:: EXTRACTED MATERIAL ::
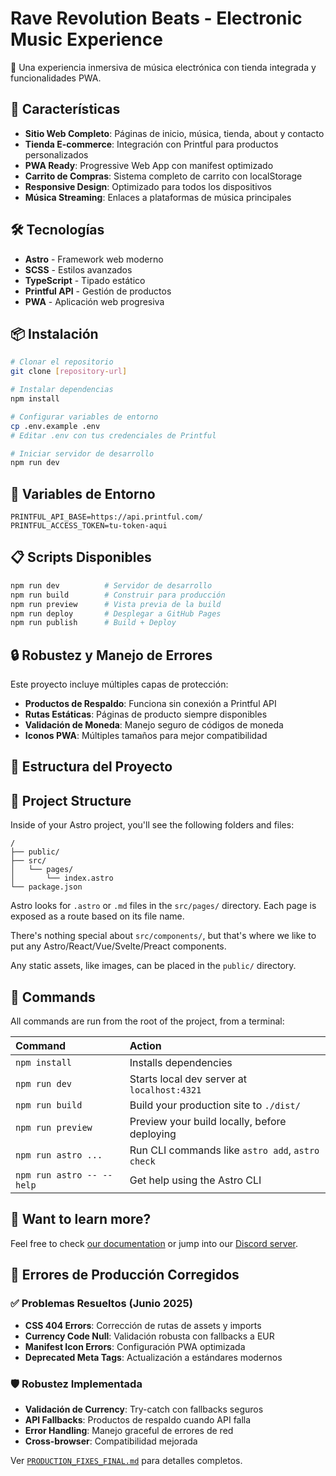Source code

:# Rave Revolution Beats - Electronic Music Experience

🎵 Una experiencia inmersiva de música electrónica con tienda integrada y funcionalidades PWA.

## 🚀 Características

- **Sitio Web Completo**: Páginas de inicio, música, tienda, about y contacto
- **Tienda E-commerce**: Integración con Printful para productos personalizados
- **PWA Ready**: Progressive Web App con manifest optimizado
- **Carrito de Compras**: Sistema completo de carrito con localStorage
- **Responsive Design**: Optimizado para todos los dispositivos
- **Música Streaming**: Enlaces a plataformas de música principales

## 🛠️ Tecnologías

- **Astro** - Framework web moderno
- **SCSS** - Estilos avanzados
- **TypeScript** - Tipado estático
- **Printful API** - Gestión de productos
- **PWA** - Aplicación web progresiva

## 📦 Instalación

```bash
# Clonar el repositorio
git clone [repository-url]

# Instalar dependencias
npm install

# Configurar variables de entorno
cp .env.example .env
# Editar .env con tus credenciales de Printful

# Iniciar servidor de desarrollo
npm run dev
```

## 🔧 Variables de Entorno

```env
PRINTFUL_API_BASE=https://api.printful.com/
PRINTFUL_ACCESS_TOKEN=tu-token-aqui
```

## 📋 Scripts Disponibles

```bash
npm run dev          # Servidor de desarrollo
npm run build        # Construir para producción
npm run preview      # Vista previa de la build
npm run deploy       # Desplegar a GitHub Pages
npm run publish      # Build + Deploy
```

## 🔒 Robustez y Manejo de Errores

Este proyecto incluye múltiples capas de protección:

- **Productos de Respaldo**: Funciona sin conexión a Printful API
- **Rutas Estáticas**: Páginas de producto siempre disponibles  
- **Validación de Moneda**: Manejo seguro de códigos de moneda
- **Iconos PWA**: Múltiples tamaños para mejor compatibilidad

## 📁 Estructura del Proyecto

## 🚀 Project Structure

Inside of your Astro project, you'll see the following folders and files:

```text
/
├── public/
├── src/
│   └── pages/
│       └── index.astro
└── package.json
```

Astro looks for `.astro` or `.md` files in the `src/pages/` directory. Each page is exposed as a route based on its file name.

There's nothing special about `src/components/`, but that's where we like to put any Astro/React/Vue/Svelte/Preact components.

Any static assets, like images, can be placed in the `public/` directory.

## 🧞 Commands

All commands are run from the root of the project, from a terminal:

| Command                   | Action                                           |
| :------------------------ | :----------------------------------------------- |
| `npm install`             | Installs dependencies                            |
| `npm run dev`             | Starts local dev server at `localhost:4321`      |
| `npm run build`           | Build your production site to `./dist/`          |
| `npm run preview`         | Preview your build locally, before deploying     |
| `npm run astro ...`       | Run CLI commands like `astro add`, `astro check` |
| `npm run astro -- --help` | Get help using the Astro CLI                     |

## 👀 Want to learn more?

Feel free to check [our documentation](https://docs.astro.build) or jump into our [Discord server](https://astro.build/chat).

## 🐛 Errores de Producción Corregidos

### ✅ Problemas Resueltos (Junio 2025)
- **CSS 404 Errors**: Corrección de rutas de assets y imports
- **Currency Code Null**: Validación robusta con fallbacks a EUR
- **Manifest Icon Errors**: Configuración PWA optimizada
- **Deprecated Meta Tags**: Actualización a estándares modernos

### 🛡️ Robustez Implementada
- **Validación de Currency**: Try-catch con fallbacks seguros
- **API Fallbacks**: Productos de respaldo cuando API falla
- **Error Handling**: Manejo graceful de errores de red
- **Cross-browser**: Compatibilidad mejorada

Ver [`PRODUCTION_FIXES_FINAL.md`](./PRODUCTION_FIXES_FINAL.md) para detalles completos.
:::
» **TASK DETAILS**
Without the pictures, write out the lines from the beginning of the entries through the line with "- **Astro** - Framework web moderno".

» **WRITTEN REPLY**
Source code

:# Rave Revolution Beats - Electronic Music Experience

🎵 Una experiencia inmersiva de música electrónica con tienda integrada y funcionalidades PWA.

## 🚀 Características

- **Sitio Web Completo**: Páginas de inicio, música, tienda, about y contacto
- **Tienda E-commerce**: Integración con Printful para productos personalizados
- **PWA Ready**: Progressive Web App con manifest optimizado
- **Carrito de Compras**: Sistema completo de carrito con localStorage
- **Responsive Design**: Optimizado para todos los dispositivos
- **Música Streaming**: Enlaces a plataformas de música principales

## 🛠️ Tecnologías

- **Astro** - Framework web moderno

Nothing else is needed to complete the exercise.